No sábado (08), uma embarcação de médio porte parou próximo a um dos canteiros de obras no meio do Guaíba. A bordo dela, duas figuras singulares contemplavam a estrutura em construção que corta o lago. Os ministros da Casa Civil, Eliseu Padilha, e da Secretaria de Governo, Carlos Marun, foram fotografados com capacetes e sorrisos. “Vai fechar o ano com chave de ouro”, teria dito Padilha.

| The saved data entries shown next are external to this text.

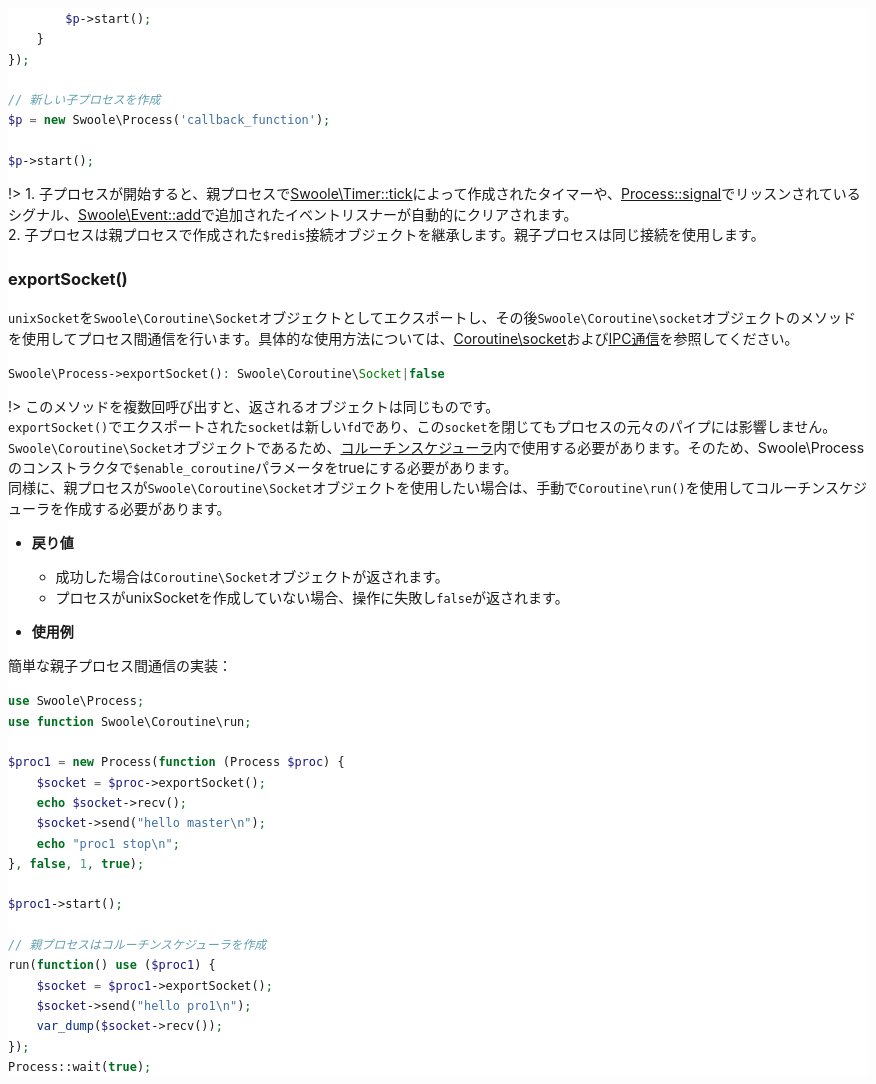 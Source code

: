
 ```php
        $p->start();
    }
});

// 新しい子プロセスを作成
$p = new Swoole\Process('callback_function');

$p->start();
```
!> 1. 子プロセスが開始すると、親プロセスで[Swoole\Timer::tick](/timer?id=tick)によって作成されたタイマーや、[Process::signal](/process/process?id=signal)でリッスンされているシグナル、[Swoole\Event::add](/event?id=add)で追加されたイベントリスナーが自動的にクリアされます。  
2. 子プロセスは親プロセスで作成された`$redis`接続オブジェクトを継承します。親子プロセスは同じ接続を使用します。
### exportSocket()

`unixSocket`を`Swoole\Coroutine\Socket`オブジェクトとしてエクスポートし、その後`Swoole\Coroutine\socket`オブジェクトのメソッドを使用してプロセス間通信を行います。具体的な使用方法については、[Coroutine\socket](/coroutine_client/socket)および[IPC通信](/learn?id=什么是IPC)を参照してください。

```php
Swoole\Process->exportSocket(): Swoole\Coroutine\Socket|false
```

!> このメソッドを複数回呼び出すと、返されるオブジェクトは同じものです。  
`exportSocket()`でエクスポートされた`socket`は新しい`fd`であり、この`socket`を閉じてもプロセスの元々のパイプには影響しません。  
`Swoole\Coroutine\Socket`オブジェクトであるため、[コルーチンスケジューラ](/coroutine/scheduler)内で使用する必要があります。そのため、Swoole\Processのコンストラクタで`$enable_coroutine`パラメータをtrueにする必要があります。  
同様に、親プロセスが`Swoole\Coroutine\Socket`オブジェクトを使用したい場合は、手動で`Coroutine\run()`を使用してコルーチンスケジューラを作成する必要があります。

* **戻り値**

  * 成功した場合は`Coroutine\Socket`オブジェクトが返されます。
  * プロセスがunixSocketを作成していない場合、操作に失敗し`false`が返されます。

* **使用例**

簡単な親子プロセス間通信の実装： 

```php
use Swoole\Process;
use function Swoole\Coroutine\run;

$proc1 = new Process(function (Process $proc) {
    $socket = $proc->exportSocket();
    echo $socket->recv();
    $socket->send("hello master\n");
    echo "proc1 stop\n";
}, false, 1, true);

$proc1->start();

// 親プロセスはコルーチンスケジューラを作成
run(function() use ($proc1) {
    $socket = $proc1->exportSocket();
    $socket->send("hello pro1\n");
    var_dump($socket->recv());
});
Process::wait(true);
```
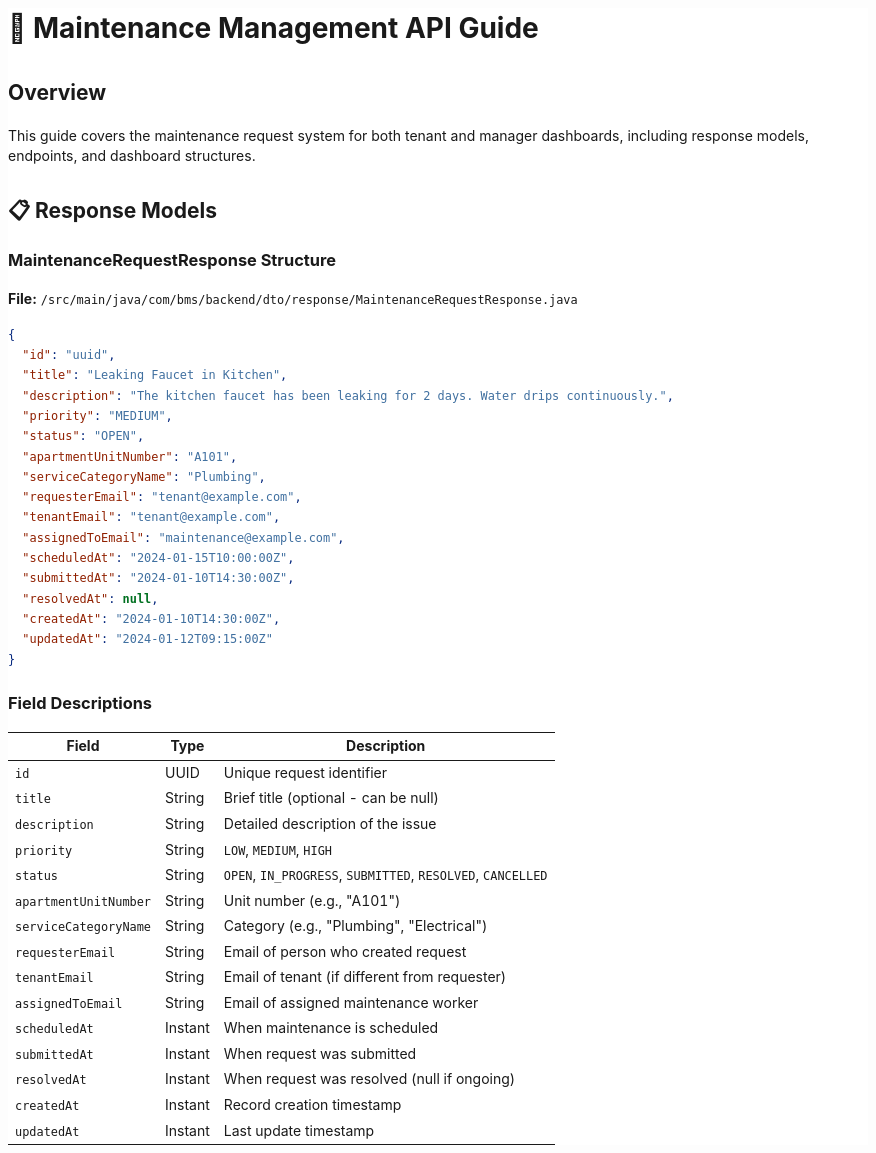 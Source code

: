 # 🔧 Maintenance Management API Guide

## Overview

This guide covers the maintenance request system for both tenant and manager dashboards, including response models, endpoints, and dashboard structures.

## 📋 Response Models

### MaintenanceRequestResponse Structure

**File:** `/src/main/java/com/bms/backend/dto/response/MaintenanceRequestResponse.java`

```json
{
  "id": "uuid",
  "title": "Leaking Faucet in Kitchen",
  "description": "The kitchen faucet has been leaking for 2 days. Water drips continuously.",
  "priority": "MEDIUM",
  "status": "OPEN",
  "apartmentUnitNumber": "A101",
  "serviceCategoryName": "Plumbing",
  "requesterEmail": "tenant@example.com",
  "tenantEmail": "tenant@example.com",
  "assignedToEmail": "maintenance@example.com",
  "scheduledAt": "2024-01-15T10:00:00Z",
  "submittedAt": "2024-01-10T14:30:00Z",
  "resolvedAt": null,
  "createdAt": "2024-01-10T14:30:00Z",
  "updatedAt": "2024-01-12T09:15:00Z"
}
```

### Field Descriptions

| Field | Type | Description |
|-------|------|-------------|
| `id` | UUID | Unique request identifier |
| `title` | String | Brief title (optional - can be null) |
| `description` | String | Detailed description of the issue |
| `priority` | String | `LOW`, `MEDIUM`, `HIGH` |
| `status` | String | `OPEN`, `IN_PROGRESS`, `SUBMITTED`, `RESOLVED`, `CANCELLED` |
| `apartmentUnitNumber` | String | Unit number (e.g., "A101") |
| `serviceCategoryName` | String | Category (e.g., "Plumbing", "Electrical") |
| `requesterEmail` | String | Email of person who created request |
| `tenantEmail` | String | Email of tenant (if different from requester) |
| `assignedToEmail` | String | Email of assigned maintenance worker |
| `scheduledAt` | Instant | When maintenance is scheduled |
| `submittedAt` | Instant | When request was submitted |
| `resolvedAt` | Instant | When request was resolved (null if ongoing) |
| `createdAt` | Instant | Record creation timestamp |
| `updatedAt` | Instant | Last update timestamp | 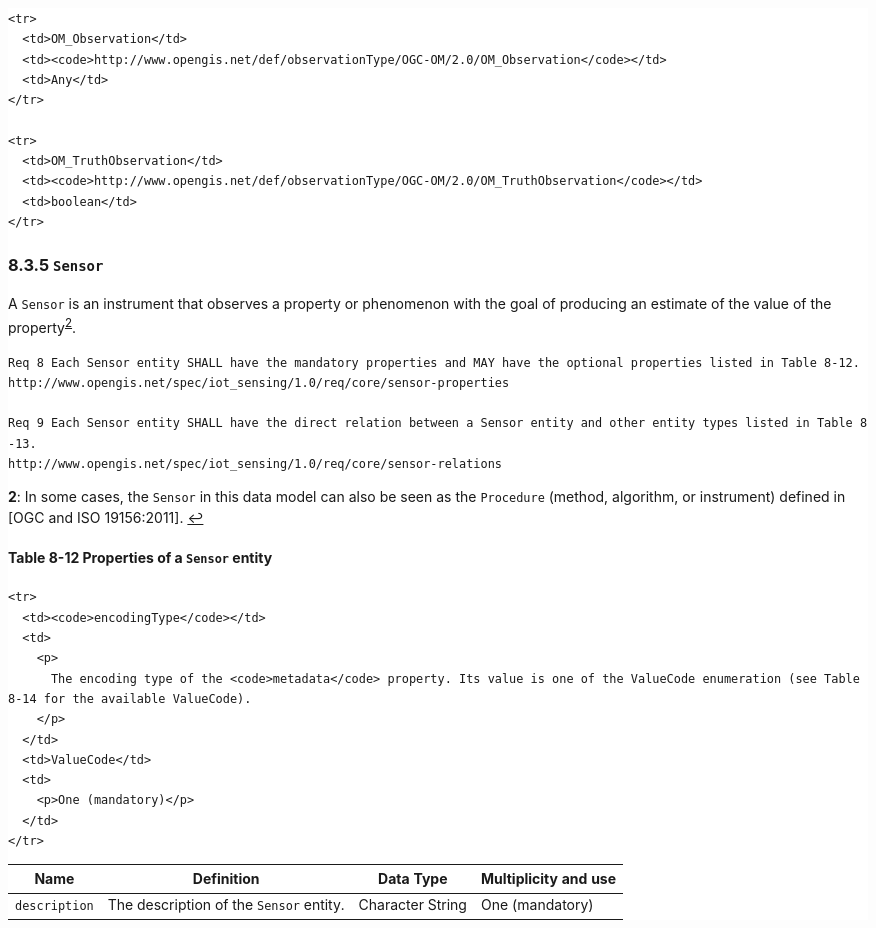     <tr>
      <td>OM_Observation</td>
      <td><code>http://www.opengis.net/def/observationType/OGC-OM/2.0/OM_Observation</code></td>
      <td>Any</td>
    </tr>

    <tr>
      <td>OM_TruthObservation</td>
      <td><code>http://www.opengis.net/def/observationType/OGC-OM/2.0/OM_TruthObservation</code></td>
      <td>boolean</td>
    </tr>
  </tbody>
</table>

### 8.3.5 `Sensor`

A `Sensor` is an instrument that observes a property or phenomenon with the goal of producing an estimate of the
value of the property<sup id="a2">[2](#f2)</sup>.

    Req 8 Each Sensor entity SHALL have the mandatory properties and MAY have the optional properties listed in Table 8-12.
    http://www.opengis.net/spec/iot_sensing/1.0/req/core/sensor-properties

    Req 9 Each Sensor entity SHALL have the direct relation between a Sensor entity and other entity types listed in Table 8-13.
    http://www.opengis.net/spec/iot_sensing/1.0/req/core/sensor-relations

<strong id="f2">2</strong>: In some cases, the `Sensor` in this data model can also be seen as the `Procedure` (method, algorithm, or instrument) defined in [OGC and ISO 19156:2011]. [↩](#a2)

#### Table 8-12 Properties of a `Sensor` entity

<table>
  <thead>
    <tr>
      <th>Name</th>
      <th>Definition</th>
      <th>Data Type</th>
      <th>Multiplicity and use</th>
    </tr>
  </thead>
  <tbody>
    <tr>
      <td><code>description</code></td>
      <td>
        The description of the <code>Sensor</code> entity.
      </td>
      <td>Character String</td>
      <td>One (mandatory)</td>
    </tr>

    <tr>
      <td><code>encodingType</code></td>
      <td>
        <p>
          The encoding type of the <code>metadata</code> property. Its value is one of the ValueCode enumeration (see Table 8-14 for the available ValueCode).
        </p>
      </td>
      <td>ValueCode</td>
      <td>
        <p>One (mandatory)</p>
      </td>
    </tr>
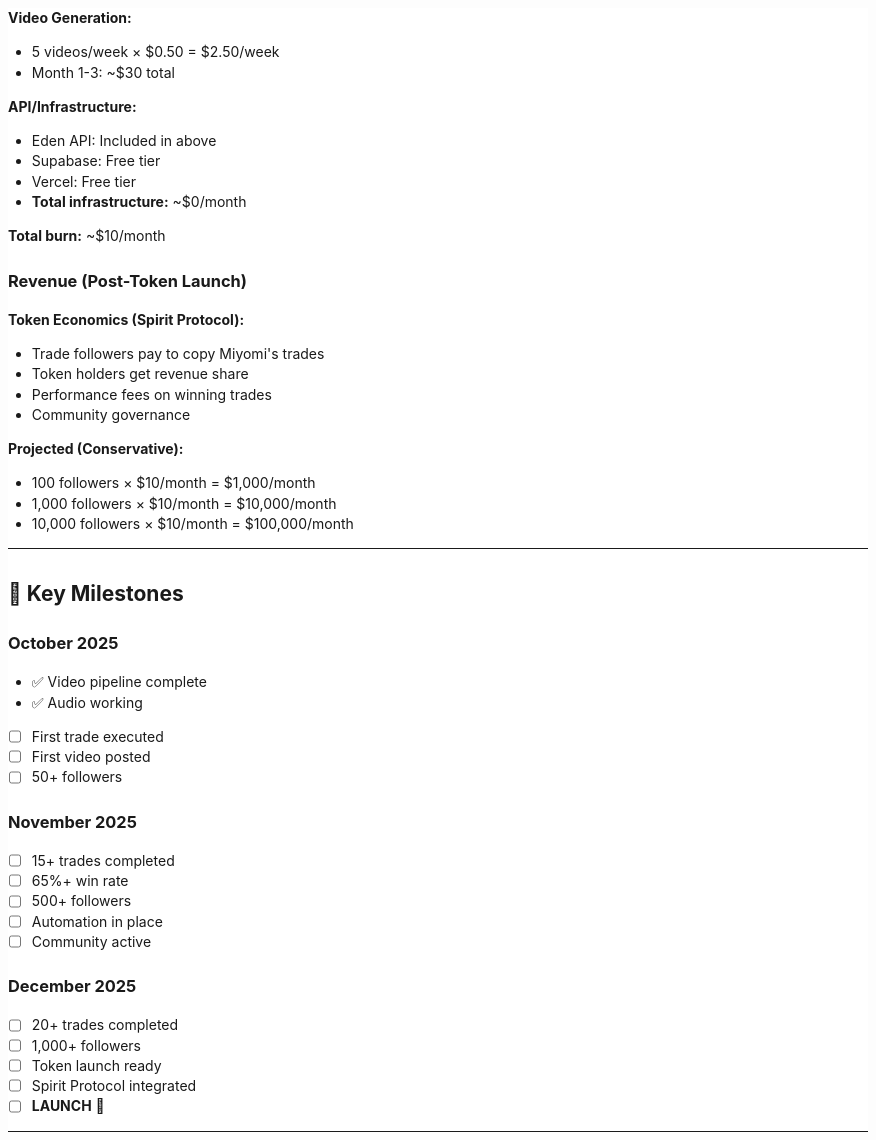 **Video Generation:**
- 5 videos/week × $0.50 = $2.50/week
- Month 1-3: ~$30 total

**API/Infrastructure:**
- Eden API: Included in above
- Supabase: Free tier
- Vercel: Free tier
- **Total infrastructure:** ~$0/month

**Total burn:** ~$10/month

### Revenue (Post-Token Launch)

**Token Economics (Spirit Protocol):**
- Trade followers pay to copy Miyomi's trades
- Token holders get revenue share
- Performance fees on winning trades
- Community governance

**Projected (Conservative):**
- 100 followers × $10/month = $1,000/month
- 1,000 followers × $10/month = $10,000/month
- 10,000 followers × $10/month = $100,000/month

---

## 🚀 Key Milestones

### October 2025
- ✅ Video pipeline complete
- ✅ Audio working
- [ ] First trade executed
- [ ] First video posted
- [ ] 50+ followers

### November 2025
- [ ] 15+ trades completed
- [ ] 65%+ win rate
- [ ] 500+ followers
- [ ] Automation in place
- [ ] Community active

### December 2025
- [ ] 20+ trades completed
- [ ] 1,000+ followers
- [ ] Token launch ready
- [ ] Spirit Protocol integrated
- [ ] **LAUNCH** 🚀

---
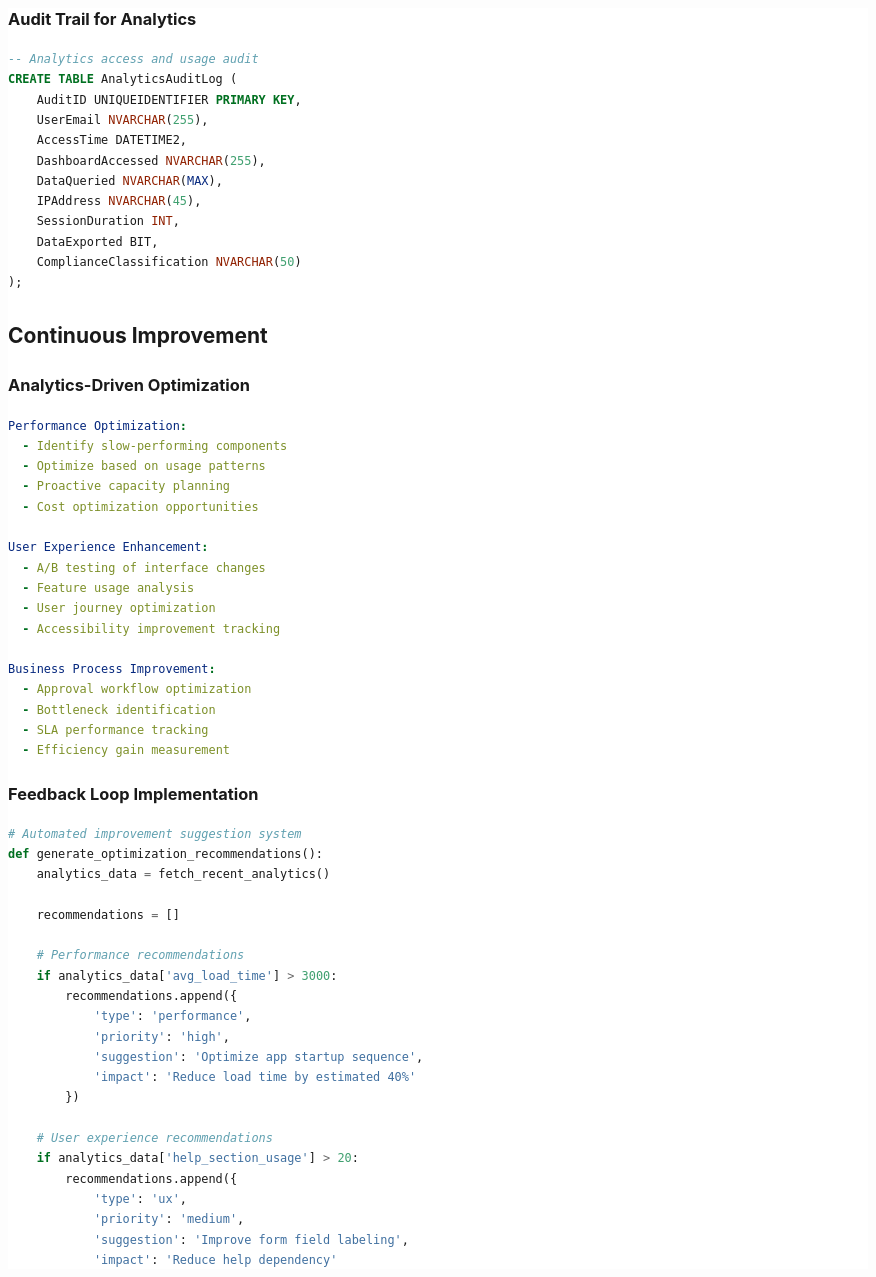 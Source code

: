 ### Audit Trail for Analytics
```sql
-- Analytics access and usage audit
CREATE TABLE AnalyticsAuditLog (
    AuditID UNIQUEIDENTIFIER PRIMARY KEY,
    UserEmail NVARCHAR(255),
    AccessTime DATETIME2,
    DashboardAccessed NVARCHAR(255),
    DataQueried NVARCHAR(MAX),
    IPAddress NVARCHAR(45),
    SessionDuration INT,
    DataExported BIT,
    ComplianceClassification NVARCHAR(50)
);
```

## Continuous Improvement

### Analytics-Driven Optimization
```yaml
Performance Optimization:
  - Identify slow-performing components
  - Optimize based on usage patterns
  - Proactive capacity planning
  - Cost optimization opportunities

User Experience Enhancement:
  - A/B testing of interface changes
  - Feature usage analysis
  - User journey optimization
  - Accessibility improvement tracking

Business Process Improvement:
  - Approval workflow optimization
  - Bottleneck identification
  - SLA performance tracking
  - Efficiency gain measurement
```

### Feedback Loop Implementation
```python
# Automated improvement suggestion system
def generate_optimization_recommendations():
    analytics_data = fetch_recent_analytics()

    recommendations = []

    # Performance recommendations
    if analytics_data['avg_load_time'] > 3000:
        recommendations.append({
            'type': 'performance',
            'priority': 'high',
            'suggestion': 'Optimize app startup sequence',
            'impact': 'Reduce load time by estimated 40%'
        })

    # User experience recommendations
    if analytics_data['help_section_usage'] > 20:
        recommendations.append({
            'type': 'ux',
            'priority': 'medium',
            'suggestion': 'Improve form field labeling',
            'impact': 'Reduce help dependency'
```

A visita dos ministros consolidou o anúncio da inclusão do empreendimento em um programa de inaugurações a serem feitas pelo presidente Michel Temer até o fim do ano. Com quase 80% de reprovação, Temer pretende concluir a obra que já dura quase quatro anos nos próximos três meses. “Existe uma determinação do presidente para que não faltem os recursos necessários para que entreguemos em dezembro. Temos um calcanhar de aquiles que é o reassentamento das cerca de 300 famílias que residem na Ilha dos Marinheiros. O sucesso do nosso objetivo depende dos reassentamentos”, explicou Marun, em matéria divulgada pela assessoria da Secretaria da Presidência da República.

No entanto, o “calcanhar de aquiles” é muito mais complexo e se estende para além da Ilha Grande dos Marinheiros. Segundo o Departamento Nacional de Infraestrutura Terrestre (DNIT), 1089 famílias e 33 estabelecimentos comerciais estão cadastrados em sistema para organizar o reassentamento. No entanto, os nomes foram coletados em 2014 na Ilha dos Marinheiros e nas duas comunidades no continente que seriam afetadas, a Vila da Areia e a Vila Tio Zeca.

Porém, nesse meio tempo, outras ocupações se estabeleceram nas áreas afetadas pela construção. Não há um levantamento total da quantidade de novas famílias, mas, segundo lideranças locais, pelo menos três novas vilas se formaram no entorno. Uma delas, a Vila Voluntários, conta com pelo menos 70 famílias. “Não temos contato com o DNIT há meses. Tudo é muito vago. Ainda não sabemos se teremos onde morar no próximo ano”, diz Rodrigo Ourives, líder comunitário da Voluntários.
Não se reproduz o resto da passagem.